Um antigo militar e oficial dos serviços secretos bósnios confirmou esta quarta-feira que cidadãos italianos participaram em caçadas a pessoas em Sarajevo durante o cerco da cidade pelas tropas sérvias da Bósnia durante a guerra civil na década de 90.
O antigo militar do exército bósnio, Edin Subasic, revelou em declarações à estação de rádio regional N1 que homens italianos pagavam aos membros da milícia sérvia para matarem bósnios em Sarajevo por diversão.
“O aspeto mais mórbido do ‘safari de Sarajevo’ era o facto de haver uma taxa de quanto um caçador de fim de semana tinha de pagar aos membros do exército da República Srpska [uma das duas entidades que compõem a Bósnia] em Grbavica para disparar sobre civis: adultos, mulheres, crianças, mulheres grávidas, soldados”, disse Subasic.
O Ministério Público de Milão está a investigar as alegadas viagens de cidadãos italianos para matar pessoas sitiadas em Sarajevo entre 1992 e 1996, na sequência de uma denúncia recente.
Durante o cerco, no qual mais de 10 000 pessoas foram mortas, a cidade foi alvo de bombardeamentos constantes e de disparos de franco atiradores das posições sérvias nas colinas que rodeiam a cidade.
O cerco terminou oficialmente em fevereiro de 1996, com a retirada das tropas sérvias da Bósnia, na sequência da assinatura, em dezembro de 1995, do acordo de paz que pôs fim à guerra.
A investigação tem por base uma queixa apresentada pelo escritor Ezio Gavazzeni e pelos advogados Nicola Brigida e Guido Salvini.
“A documentação inclui as provas que levaram à abertura desta investigação e revela que cidadãos italianos viajaram para Sarajevo, passando por Trieste, para matar pessoas sitiadas”, disse Brigida.
A queixa, tal como a investigação do Ministério Público, não refere nomes, mas centra-se em expor essas viagens com documentos que alegadamente provam a sua organização, ou testemunhos de soldados ou serviços secretos, explicou o advogado.

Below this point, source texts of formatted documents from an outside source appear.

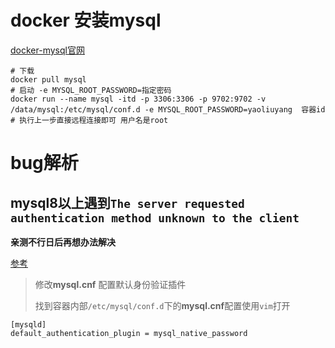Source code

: #  docker  安装mysql

[docker-mysql官网](https://registry.hub.docker.com/_/mysql)

```shell
# 下载 
docker pull mysql
# 启动 -e MYSQL_ROOT_PASSWORD=指定密码
docker run --name mysql -itd -p 3306:3306 -p 9702:9702 -v /data/mysql:/etc/mysql/conf.d -e MYSQL_ROOT_PASSWORD=yaoliuyang  容器id
# 执行上一步直接远程连接即可 用户名是root
```

# bug解析

## mysql8以上遇到`The server requested authentication method unknown to the client`

**亲测不行日后再想办法解决**

[参考](https://blog.csdn.net/maoxinwen1/article/details/88629313)

> 修改**mysql.cnf** 配置默认身份验证插件
>
> 找到容器内部`/etc/mysql/conf.d`下的**mysql.cnf**配置使用`vim`打开

```mysql
[mysqld]
default_authentication_plugin = mysql_native_password
```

Subasic recordou que a existência destas viagens para matar civis já foi discutida publicamente em “Sarajevo Safari”, um documentário do realizador esloveno Miran Zupancic lançado em 2022.
TURISTAS ATIRADORES
O documentário relata que os indivíduos envolvidos eram provenientes de Itália, dos Estados Unidos ou da Rússia, mas não cita nomes.

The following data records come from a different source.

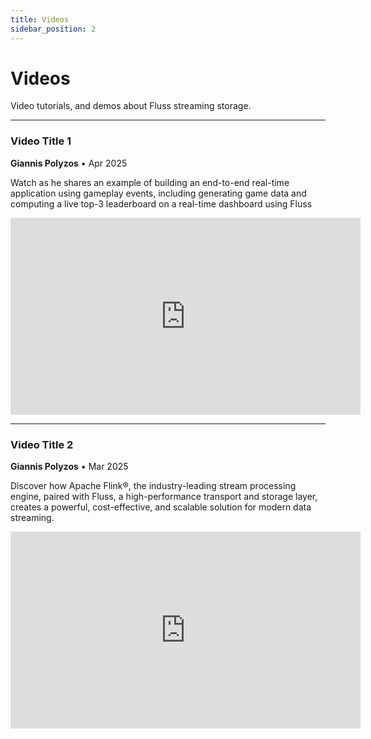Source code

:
 ```yaml
---
title: Videos
sidebar_position: 2
---
```


<!--
 Licensed to the Apache Software Foundation (ASF) under one
 or more contributor license agreements.  See the NOTICE file
 distributed with this work for additional information
 regarding copyright ownership.  The ASF licenses this file
 to you under the Apache License, Version 2.0 (the
 "License"); you may not use this file except in compliance
 with the License.  You may obtain a copy of the License at

      http://www.apache.org/licenses/LICENSE-2.0

 Unless required by applicable law or agreed to in writing, software
 distributed under the License is distributed on an "AS IS" BASIS,
 WITHOUT WARRANTIES OR CONDITIONS OF ANY KIND, either express or implied.
 See the License for the specific language governing permissions and
 limitations under the License.
-->

# Videos

Video tutorials, and demos about Fluss streaming storage.

---

### Video Title 1
**Giannis Polyzos** • Apr 2025

Watch as he shares an example of building an end-to-end real-time application using gameplay events, including generating game data and computing a live top-3 leaderboard on a real-time dashboard using Fluss

<iframe width="560" height="315" src="https://www.youtube.com/embed/_qSihYk-pOQ?si=s5tfWHzCr4sHCAIx" title="Fluss Video 1" frameborder="0" allow="accelerometer; autoplay; clipboard-write; encrypted-media; gyroscope; picture-in-picture; web-share" referrerpolicy="strict-origin-when-cross-origin" allowfullscreen></iframe>

---

### Video Title 2
**Giannis Polyzos** • Mar 2025

Discover how Apache Flink®, the industry-leading stream processing engine, paired with Fluss, a high-performance transport and storage layer, creates a powerful, cost-effective, and scalable solution for modern data streaming.


<iframe width="560" height="315" src="https://www.youtube.com/embed/GKsE_EUR9yU?si=T8G3kuugB-8GhyzG" title="Fluss Video 2" frameborder="0" allow="accelerometer; autoplay; clipboard-write; encrypted-media; gyroscope; picture-in-picture; web-share" referrerpolicy="strict-origin-when-cross-origin" allowfullscreen></iframe>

O ex-militar afirmou que a justiça bósnia abriu um processo sobre esta questão na sequência de uma queixa apresentada por Benjamina Karic, que foi presidente da Câmara de Sarajevo entre 2021 e 2024.
Subasic indicou que alguns dos que participaram nos alegados safaris já morreram, mas que os que eram mais jovens “ainda estão ao alcance da justiça”.

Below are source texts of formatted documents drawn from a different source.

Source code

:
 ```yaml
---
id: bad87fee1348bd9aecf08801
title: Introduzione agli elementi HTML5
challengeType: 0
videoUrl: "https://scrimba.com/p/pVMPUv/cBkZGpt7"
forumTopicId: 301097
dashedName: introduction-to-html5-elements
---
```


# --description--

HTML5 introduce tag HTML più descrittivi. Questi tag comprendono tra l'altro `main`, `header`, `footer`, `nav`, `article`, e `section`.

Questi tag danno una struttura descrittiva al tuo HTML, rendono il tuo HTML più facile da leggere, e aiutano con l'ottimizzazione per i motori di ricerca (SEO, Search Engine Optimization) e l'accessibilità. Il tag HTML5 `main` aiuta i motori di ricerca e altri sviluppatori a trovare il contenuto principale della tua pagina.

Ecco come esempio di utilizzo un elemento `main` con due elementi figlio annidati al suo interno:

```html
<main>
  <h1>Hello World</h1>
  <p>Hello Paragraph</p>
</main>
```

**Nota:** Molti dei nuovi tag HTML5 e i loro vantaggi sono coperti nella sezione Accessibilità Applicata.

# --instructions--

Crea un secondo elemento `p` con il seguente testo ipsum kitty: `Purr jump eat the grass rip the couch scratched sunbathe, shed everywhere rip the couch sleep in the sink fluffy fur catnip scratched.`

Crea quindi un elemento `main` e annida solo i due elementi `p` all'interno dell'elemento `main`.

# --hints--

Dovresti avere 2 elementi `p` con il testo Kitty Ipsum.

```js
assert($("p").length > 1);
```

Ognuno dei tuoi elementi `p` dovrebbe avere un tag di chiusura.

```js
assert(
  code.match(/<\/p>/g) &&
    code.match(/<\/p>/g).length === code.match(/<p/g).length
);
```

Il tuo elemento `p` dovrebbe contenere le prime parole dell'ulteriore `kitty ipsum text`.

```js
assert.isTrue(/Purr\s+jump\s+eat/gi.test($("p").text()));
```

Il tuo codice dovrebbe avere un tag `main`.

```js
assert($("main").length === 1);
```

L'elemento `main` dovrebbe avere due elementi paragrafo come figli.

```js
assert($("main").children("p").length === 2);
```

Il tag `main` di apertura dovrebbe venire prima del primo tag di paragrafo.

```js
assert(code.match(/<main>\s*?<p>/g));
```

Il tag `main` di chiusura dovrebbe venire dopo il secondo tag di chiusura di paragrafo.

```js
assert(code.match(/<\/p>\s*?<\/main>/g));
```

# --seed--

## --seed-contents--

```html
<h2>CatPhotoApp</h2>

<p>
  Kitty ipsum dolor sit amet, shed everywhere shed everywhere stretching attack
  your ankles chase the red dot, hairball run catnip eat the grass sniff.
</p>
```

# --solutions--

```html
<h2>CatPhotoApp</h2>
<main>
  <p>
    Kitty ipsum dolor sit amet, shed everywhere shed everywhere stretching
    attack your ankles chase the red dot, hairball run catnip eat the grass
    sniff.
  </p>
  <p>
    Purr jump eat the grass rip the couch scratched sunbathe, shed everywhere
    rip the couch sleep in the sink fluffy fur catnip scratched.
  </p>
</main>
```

O crime considerado pela Procuradoria de Milão é o de “homicídio voluntário agravado por crueldade e motivos abjetos”, o que significa que não há prescrição para estes atos.
“Espero que a Procuradoria de Milão leve este caso até ao fim”, acrescentou Subasic.
Durante o julgamento do antigo comandante do exército sérvio da Bósnia Ratko Mladic, pelo Tribunal Penal Internacional, em Haia, um antigo bombeiro norte-americano, voluntário em Sarajevo durante o cerco, testemunhou, em 2007, que “em mais de uma ocasião” viu pessoas armadas que não lhe pareciam sérvias, “devido às roupas, às armas que carregavam, à forma como eram tratadas, geridas e até mesmo lideradas pelos locais”.
Trechos desse depoimento que se refere especificamente aos chamados “atiradores turistas” já estão incluídos na denúncia do escritor Gavazzeni ao Ministério Público de Milão, que deverá começar a ouvir testemunhas para tentar determinar a identidade dos envolvidos.
Estes alegados “turistas de guerra” viajavam até Sarajevo para matar pessoas por prazer, durante a Guerra na Bósnia (1992-1995), ocorrida quando este país quis tornar-se independente da antiga Jugoslávia, que já começara a desintegrar-se com a independência de Eslovénia e Croácia, em 1991.